Input material:
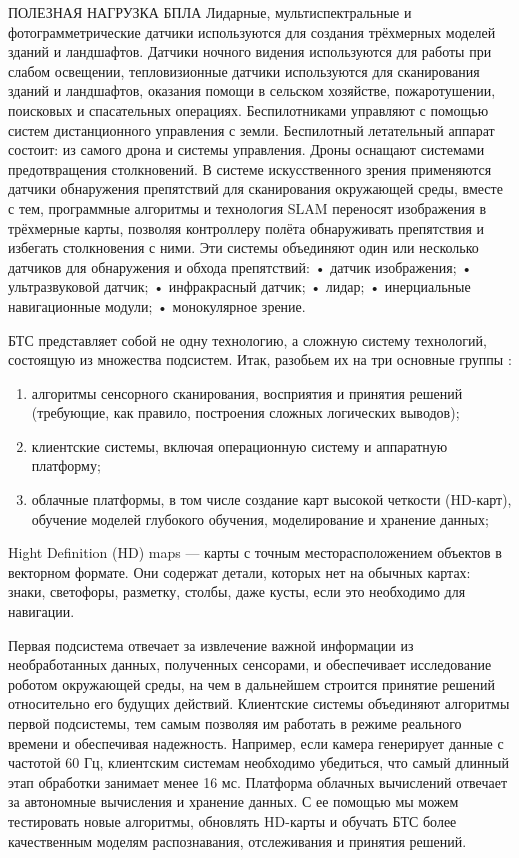 \documentclass[nir, och, master]{SCWorks}
\begin{document}
ПОЛЕЗНАЯ НАГРУЗКА БПЛА
Лидарные, мультиспектральные и фотограмметрические датчики используются для создания трёхмерных
моделей зданий и ландшафтов. Датчики ночного видения используются для работы при слабом освещении,
тепловизионные датчики используются для сканирования зданий и ландшафтов, оказания помощи в сельском хозяйстве, пожаротушении, поисковых и спасательных операциях.
Беспилотниками управляют с помощью систем дистанционного управления с земли. Беспилотный летательный аппарат состоит: из самого дрона и системы
управления.
Дроны оснащают системами предотвращения столкновений. В системе искусственного зрения применяются датчики обнаружения препятствий для сканирования окружающей среды, вместе с тем, программные
алгоритмы и технология SLAM переносят изображения
в трёхмерные карты, позволяя контроллеру полёта обнаруживать препятствия и избегать столкновения
с ними. Эти системы объединяют один или несколько
датчиков для обнаружения и обхода препятствий:
• датчик изображения;
• ультразвуковой датчик;
• инфракрасный датчик;
• лидар;
• инерциальные навигационные модули;
• монокулярное зрение.

БТС представляет собой не  одну технологию, а сложную систему технологий, состоящую из 
множества подсистем. Итак, разобьем их на три основные группы \cite{китайцв}: 
\begin{enumerate}
	\item алгоритмы сенсорного сканирования, восприятия и принятия решений 
	(требующие, как правило, построения сложных логических выводов); 
	\item клиентские системы, включая операционную систему и аппаратную платформу;
	\item облачные платформы, в том числе создание карт высокой четкости (HD-карт), 
	обучение моделей глубокого обучения, моделирование и хранение данных;
\end{enumerate}

Hight Definition (HD) maps — карты с точным месторасположением объектов в векторном формате. 
Они содержат детали, которых нет на обычных картах: знаки, светофоры, разметку, столбы, 
даже кусты, если это необходимо для навигации.

Первая подсистема отвечает за извлечение важной информации из необработанных данных, 
полученных сенсорами, и обеспечивает исследование роботом окружающей среды, на чем в 
дальнейшем строится принятие решений относительно его будущих действий. Клиентские системы 
объединяют алгоритмы первой подсистемы, тем самым позволяя им работать в режиме реального
времени и обеспечивая надежность. Например, если камера генерирует данные
с частотой 60 Гц, клиентским системам необходимо убедиться, что самый длинный этап 
обработки занимает менее 16 мс. Платформа облачных вычислений отвечает за автономные 
вычисления и хранение данных. С ее помощью мы можем тестировать новые алгоритмы, 
обновлять HD-карты и обучать БТС более качественным моделям распознавания, 
отслеживания и принятия решений.
  
\end{document}

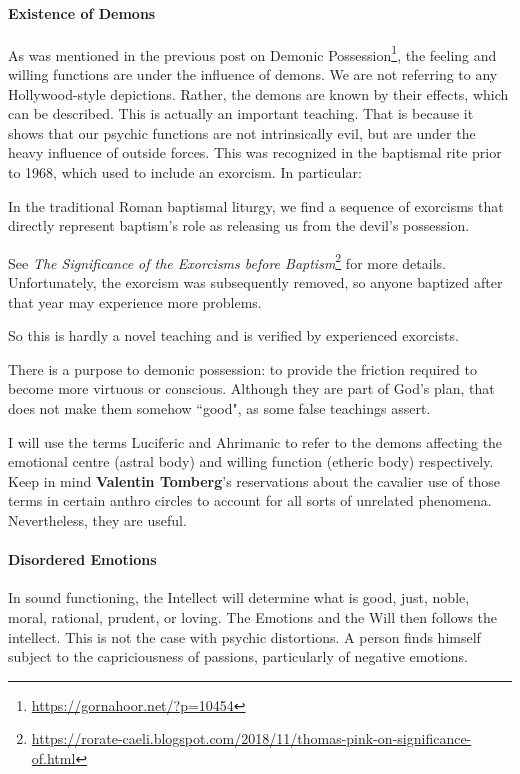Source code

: \paragraph{Existence of Demons}
As was mentioned in the previous post on Demonic Possession\footnote{\url{https://gornahoor.net/?p=10454}}, the feeling and willing functions are under the influence of demons. We are not referring to any Hollywood-style depictions. Rather, the demons are known by their effects, which can be described. This is actually an important teaching. That is because it shows that our psychic functions are not intrinsically evil, but are under the heavy influence of outside forces. This was recognized in the baptismal rite prior to 1968, which used to include an exorcism. In particular:

\begin{quotex}
In the traditional Roman baptismal liturgy, we find a sequence of exorcisms that directly represent baptism's role as releasing us from the devil's possession. 

\end{quotex}
See \textit{The Significance of the Exorcisms before Baptism}\footnote{\url{https://rorate-caeli.blogspot.com/2018/11/thomas-pink-on-significance-of.html}} for more details. Unfortunately, the exorcism was subsequently removed, so anyone baptized after that year may experience more problems.

So this is hardly a novel teaching and is verified by experienced exorcists.

There is a purpose to demonic possession: to provide the friction required to become more virtuous or conscious. Although they are part of God's plan, that does not make them somehow ``good", as some false teachings assert.

I will use the terms Luciferic and Ahrimanic to refer to the demons affecting the emotional centre (astral body) and willing function (etheric body) respectively. Keep in mind \textbf{Valentin Tomberg}'s reservations about the cavalier use of those terms in certain anthro circles to account for all sorts of unrelated phenomena. Nevertheless, they are useful.

\paragraph{Disordered Emotions}
In sound functioning, the Intellect will determine what is good, just, noble, moral, rational, prudent, or loving. The Emotions and the Will then follows the intellect. This is not the case with psychic distortions. A person finds himself subject to the capriciousness of passions, particularly of negative emotions.

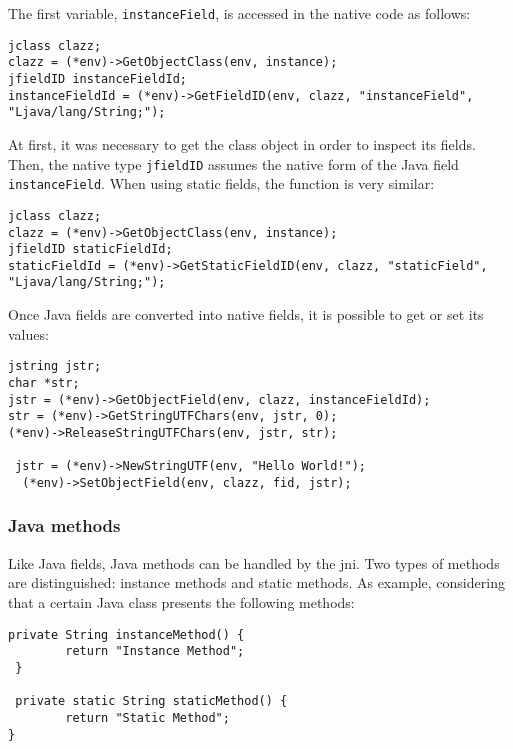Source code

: The first variable, \texttt{instanceField}, is accessed in the native code as follows:

\begin{lstlisting}[caption=Accessing a Java instance field]
jclass clazz;
clazz = (*env)->GetObjectClass(env, instance);
jfieldID instanceFieldId;
instanceFieldId = (*env)->GetFieldID(env, clazz, "instanceField", "Ljava/lang/String;");
\end{lstlisting}

At first, it was necessary to get the class object in order to inspect its fields. Then, the native type \texttt{jfieldID} assumes the native form of the Java field \texttt{instanceField}.  When using static fields, the function is very similar:

\begin{lstlisting}[caption=Acessing a Java static field]
jclass clazz;
clazz = (*env)->GetObjectClass(env, instance);
jfieldID staticFieldId;
staticFieldId = (*env)->GetStaticFieldID(env, clazz, "staticField", "Ljava/lang/String;");
\end{lstlisting}

Once Java fields are converted into native fields, it is possible to get or set its values:

\begin{lstlisting}[caption=Getting and setting a Java instance field value]
jstring jstr;
char *str;
jstr = (*env)->GetObjectField(env, clazz, instanceFieldId);
str = (*env)->GetStringUTFChars(env, jstr, 0);
(*env)->ReleaseStringUTFChars(env, jstr, str);

 jstr = (*env)->NewStringUTF(env, "Hello World!");
  (*env)->SetObjectField(env, clazz, fid, jstr);
\end{lstlisting}


\subsubsection{Java methods}

Like Java fields, Java methods can be handled by the \gls{jni}. Two types of methods are distinguished: instance methods and static methods. As example, considering that a certain Java class presents the following methods:

\begin{lstlisting}[caption=Declaring Java methods]
private String instanceMethod() {
        return "Instance Method";
 }

 private static String staticMethod() {
        return "Static Method";
}
\end{lstlisting}

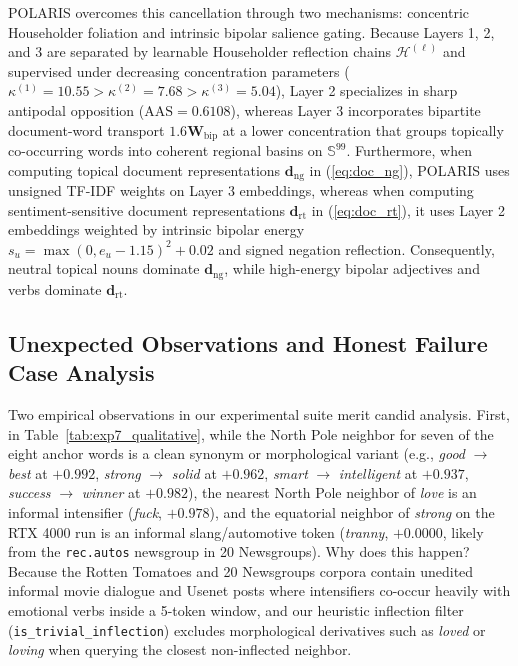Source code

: \documentclass[journal]{IEEEtran}
\begin{document}
POLARIS overcomes this cancellation through two mechanisms: concentric Householder foliation and intrinsic bipolar salience gating. Because Layers 1, 2, and 3 are separated by learnable Householder reflection chains $\mathcal{H}^{(\ell)}$ and supervised under decreasing concentration parameters ($\kappa^{(1)} = 10.55 > \kappa^{(2)} = 7.68 > \kappa^{(3)} = 5.04$), Layer 2 specializes in sharp antipodal opposition ($\text{AAS} = 0.6108$), whereas Layer 3 incorporates bipartite document-word transport $1.6\mathbf{W}_{\text{bip}}$ at a lower concentration that groups topically co-occurring words into coherent regional basins on $\mathbb{S}^{99}$. Furthermore, when computing topical document representations $\mathbf{d}_{\text{ng}}$ in (\ref{eq:doc_ng}), POLARIS uses unsigned TF-IDF weights on Layer 3 embeddings, whereas when computing sentiment-sensitive document representations $\mathbf{d}_{\text{rt}}$ in (\ref{eq:doc_rt}), it uses Layer 2 embeddings weighted by intrinsic bipolar energy $s_u = \max(0, e_u - 1.15)^2 + 0.02$ and signed negation reflection. Consequently, neutral topical nouns dominate $\mathbf{d}_{\text{ng}}$, while high-energy bipolar adjectives and verbs dominate $\mathbf{d}_{\text{rt}}$.

\subsection{Unexpected Observations and Honest Failure Case Analysis}
Two empirical observations in our experimental suite merit candid analysis. First, in Table~\ref{tab:exp7_qualitative}, while the North Pole neighbor for seven of the eight anchor words is a clean synonym or morphological variant (e.g., \textit{good} $\to$ \textit{best} at $+0.992$, \textit{strong} $\to$ \textit{solid} at $+0.962$, \textit{smart} $\to$ \textit{intelligent} at $+0.937$, \textit{success} $\to$ \textit{winner} at $+0.982$), the nearest North Pole neighbor of \textit{love} is an informal intensifier (\textit{fuck}, $+0.978$), and the equatorial neighbor of \textit{strong} on the RTX 4000 run is an informal slang/automotive token (\textit{tranny}, $+0.0000$, likely from the \texttt{rec.autos} newsgroup in 20 Newsgroups). Why does this happen? Because the Rotten Tomatoes and 20 Newsgroups corpora contain unedited informal movie dialogue and Usenet posts where intensifiers co-occur heavily with emotional verbs inside a 5-token window, and our heuristic inflection filter (\texttt{is\_trivial\_inflection}) excludes morphological derivatives such as \textit{loved} or \textit{loving} when querying the closest non-inflected neighbor.
\end{document}
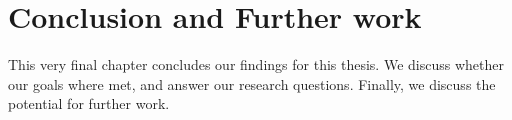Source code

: \chapter{Conclusion and Further work}
\label{chap:conclusion}

This very final chapter concludes our findings for this thesis. We discuss whether our goals where met, and answer our research questions. Finally, we discuss the potential for further work. 




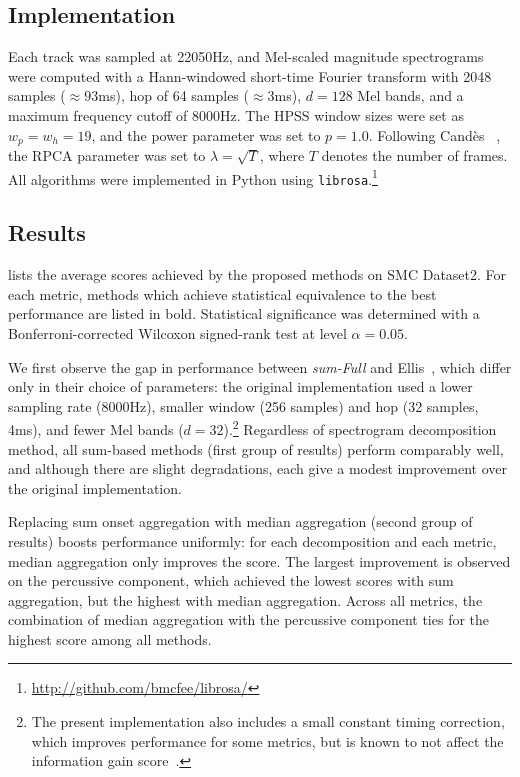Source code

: \documentclass{article}
\begin{document}
\subsection{Implementation}
Each track was sampled at 22050Hz, and Mel-scaled magnitude spectrograms were computed 
with a Hann-windowed short-time Fourier transform with 2048 samples ($\approx93$ms), hop 
of 64 samples ($\approx3$ms), $d=128$ Mel bands, and a maximum frequency cutoff of 8000Hz.
The HPSS window sizes were set as $w_p = w_h = 19$, and the power parameter was set 
to $p=1.0$.
Following Cand\`{e}s \etal~\cite{candes2011robust}, the RPCA parameter was set to
${\lambda = \sqrt{T}}$, where $T$ denotes the number of frames.
All algorithms were implemented in Python using \texttt{librosa}.\footnote{\url{http://github.com/bmcfee/librosa/}}

\subsection{Results}

 lists the average scores achieved by the proposed methods on
SMC Dataset2.
For each metric, methods which achieve statistical equivalence to the best performance are listed in bold.
Statistical significance was determined with a Bonferroni-corrected Wilcoxon signed-rank test at level $\alpha=0.05$.

We first observe the gap in performance between \emph{sum-Full} and 
Ellis~\cite{ellis2007beat}, which differ only in their choice of parameters: the 
original implementation used a lower sampling rate (8000Hz), smaller window (256 samples) 
and hop (32 samples, 4ms), and fewer Mel bands ($d=32$).\footnote{The present
implementation also includes a small constant timing correction, which improves 
performance for some metrics, but is known to not affect the information gain
score~\cite{davies2009evaluation}.}
Regardless of spectrogram decomposition method, all sum-based methods (first group of 
results) perform comparably well, and although there are slight degradations, each give 
a modest improvement over the original implementation.

Replacing sum onset aggregation with median aggregation (second group of results)
boosts performance uniformly: for each decomposition and each metric, median
aggregation only improves the score.  The largest improvement is observed on the
percussive component, which achieved the lowest scores with sum aggregation, but the
highest with median aggregation. Across all metrics, the combination of median aggregation with 
the percussive component ties for the highest score among all methods.
\end{document}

Task to complete: Please restate the material above line by line, exactly, beginning at its first line and ending with the line that contains "тепловизионные датчики используются", without any pictures.

Task result:
 \documentclass[nir, och, master]{SCWorks}
\begin{document}
ПОЛЕЗНАЯ НАГРУЗКА БПЛА
Лидарные, мультиспектральные и фотограмметрические датчики используются для создания трёхмерных
моделей зданий и ландшафтов. Датчики ночного видения используются для работы при слабом освещении,
тепловизионные датчики используются для сканирования зданий и ландшафтов, оказания помощи в сельском хозяйстве, пожаротушении, поисковых и спасательных операциях.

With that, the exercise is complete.